To be a bona fide “factor other than sex,” the factor must actually be gender-neutral.  As the EEOC’s guidance on gender-based compensation disparity explains, an employer asserting a factor-other-than-sex affirmative defense must establish that a “gender-neutral factor, applied consistently, in fact explains the compensation disparity.”  See EEOC Compliance Manual, Section 10: Compensation Discrimination, No. 915.003 (12/5/2000), at §10-IV F.2 (citing, inter alia, Corning Glass, 417 U.S. at 204), available at http://www.eeoc.gov/policy/docs/compensation.html.  Where an employer claims “negotiation” to be the factor other than sex, the salary negotiations must be scrutinized carefully; negotiations may not be a factor other than sex if “the employer bargains differently with men than with women (e.g., responds more favorably to men’s demands than to women’s demands).”  Id. at §10-IV F.2.g.

Here, HCC failed to establish that a jury would be compelled to find that it applied its “negotiation” factor consistently in a “gender-neutral” manner.  In March 2008, HCC offered Woody and Corder identical positions at the same starting salary of $41,615, based on the Compensation Department’s evaluation that Woody and Corder both warranted the same starting salary.  RE-T.6, ROA.81 (Washington Aff.5).  Shortly thereafter, Woody and Corder both asked if they could negotiate a higher starting salary.  Both posed the question to someone who did not have any authority to approve a higher starting salary (Woody to Little, the Director of HCC’s Corporate College and the future supervisor of both candidates, and Corder to Washington, an HR official whose job was to convey job offers and who lacked any authority to approve the request). 

Despite these similarities, HCC officials forwarded only Corder’s request to someone who could act on it—Seymour—who then shepherded the request through the approval process with no apparent further involvement on Corder’s part.  RE-T.9, ROA.90; RE-T.12, ROA.92.  Indeed, the only record evidence of any “negotiation” on Corder’s part is Epps’ statement in her email to Seymour that Corder had requested a higher salary.  ROA.90.  There is no evidence that Corder thereafter was involved in any way in the dialogue that resulted in HCC paying him a starting salary $10,385 higher than it paid Woody.

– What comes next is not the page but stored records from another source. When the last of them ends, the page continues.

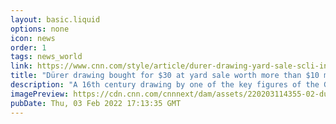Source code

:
 ```yaml
---
layout: basic.liquid
options: none
icon: news
order: 1
tags: news_world
link: https://www.cnn.com/style/article/durer-drawing-yard-sale-scli-intl/index.html
title: "Dürer drawing bought for $30 at yard sale worth more than $10 million, experts say"
description: "A 16th century drawing by one of the key figures of the German Renaissance has been valued in excess of $10 million after it was initially purchased at a yard sale for just $30 in 2017."
imagePreview: https://cdn.cnn.com/cnnnext/dam/assets/220203114355-02-durer-drawing-bars-video-synd-2.jpg
pubDate: Thu, 03 Feb 2022 17:13:35 GMT
---
```

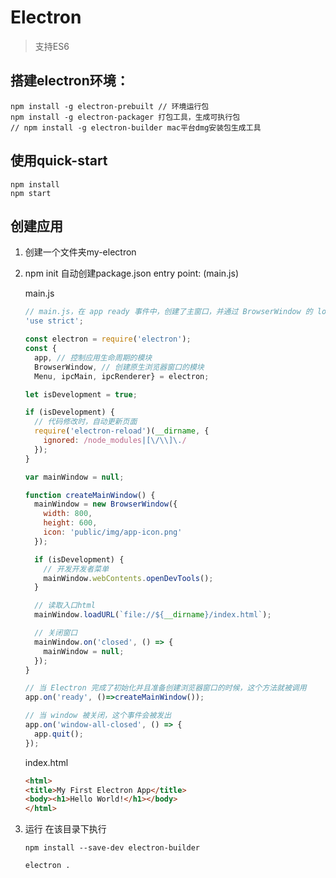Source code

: # Electron
>支持ES6

## 搭建electron环境：

```shell
npm install -g electron-prebuilt // 环境运行包
npm install -g electron-packager 打包工具，生成可执行包
// npm install -g electron-builder mac平台dmg安装包生成工具
``` 

## 使用quick-start

```shell
npm install 
npm start
```

## 创建应用
1. 创建一个文件夹my-electron
2. npm init 自动创建package.json
    entry point: (main.js) 
   
    main.js
    
    ```javascript
    // main.js，在 app ready 事件中，创建了主窗口，并通过 BrowserWindow 的 loadURL 方法加载了本地目录下的 index.html 页面。在 app 的 window-all-closed 事件中，调用 app.quit 方法退出整个 App。
    'use strict';
    
    const electron = require('electron');
    const {
      app, // 控制应用生命周期的模块
      BrowserWindow, // 创建原生浏览器窗口的模块
      Menu, ipcMain, ipcRenderer} = electron;
    
    let isDevelopment = true;
    
    if (isDevelopment) {
      // 代码修改时，自动更新页面
      require('electron-reload')(__dirname, {
        ignored: /node_modules|[\/\\]\./
      });
    }
    
    var mainWindow = null;
    
    function createMainWindow() {
      mainWindow = new BrowserWindow({
        width: 800,
        height: 600,
        icon: 'public/img/app-icon.png'
      });
    
      if (isDevelopment) {
        // 开发开发者菜单
        mainWindow.webContents.openDevTools();
      }
    
      // 读取入口html
      mainWindow.loadURL(`file://${__dirname}/index.html`);
    
      // 关闭窗口
      mainWindow.on('closed', () => {
        mainWindow = null;
      });
    }
    
    // 当 Electron 完成了初始化并且准备创建浏览器窗口的时候，这个方法就被调用
    app.on('ready', ()=>createMainWindow());
    
    // 当 window 被关闭，这个事件会被发出
    app.on('window-all-closed', () => {
      app.quit();
    });
    ```

    index.html
   
    ```html
    <html>
    <title>My First Electron App</title>
    <body><h1>Hello World!</h1></body>
    </html>
    ```
    
3. 运行
    在该目录下执行
    
    ```shell
    npm install --save-dev electron-builder
    
    electron .
    ```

HCC responded very differently to Woody’s request.  After Woody told Director Little that she would “like to negotiate for more,” he did not convey her request to Seymour or to anyone else who could act upon it.  Nor did Director Little tell Woody that he lacked the authority to negotiate a higher starting salary and she would have to contact HR directly, or that he was uncertain whether it was possible to negotiate a higher salary.  Instead, he told Woody unequivocally, “Human Resources says this is the maximum we can offer and will not allow a higher salary for this position.  There is no negotiating.”  RE-T.5, ROA.129 (Woody Aff. ¶2).  

A jury could reasonably conclude, on this record, that Little knew his statement to Woody was inaccurate when he made it because, as Director of HCC’s Corporate College, he would likely know the process for setting the compensation of the individuals who worked for him.  Alternatively, a jury could reasonably find that even if Director Little did not initially know negotiation was possible, he knew soon thereafter because he was copied on emails showing that negotiation of Corder’s starting salary was underway, and a jury would be entitled to infer that Little read these emails about a candidate who had been selected to fill a position he would supervise directly. 

Either way, Little’s failure to inform Woody that negotiation was an option, or to forward her request to other HCC officials so they could act on it, is evidence from which a reasonable jury could find that Director Little effectively sabotaged Woody’s efforts to secure a higher starting salary.  Given this evidence, a jury would not be compelled to find that HCC offered “negotiation” to both candidates in a gender-neutral manner that satisfies the EPA’s factor-other-than-sex affirmative defense.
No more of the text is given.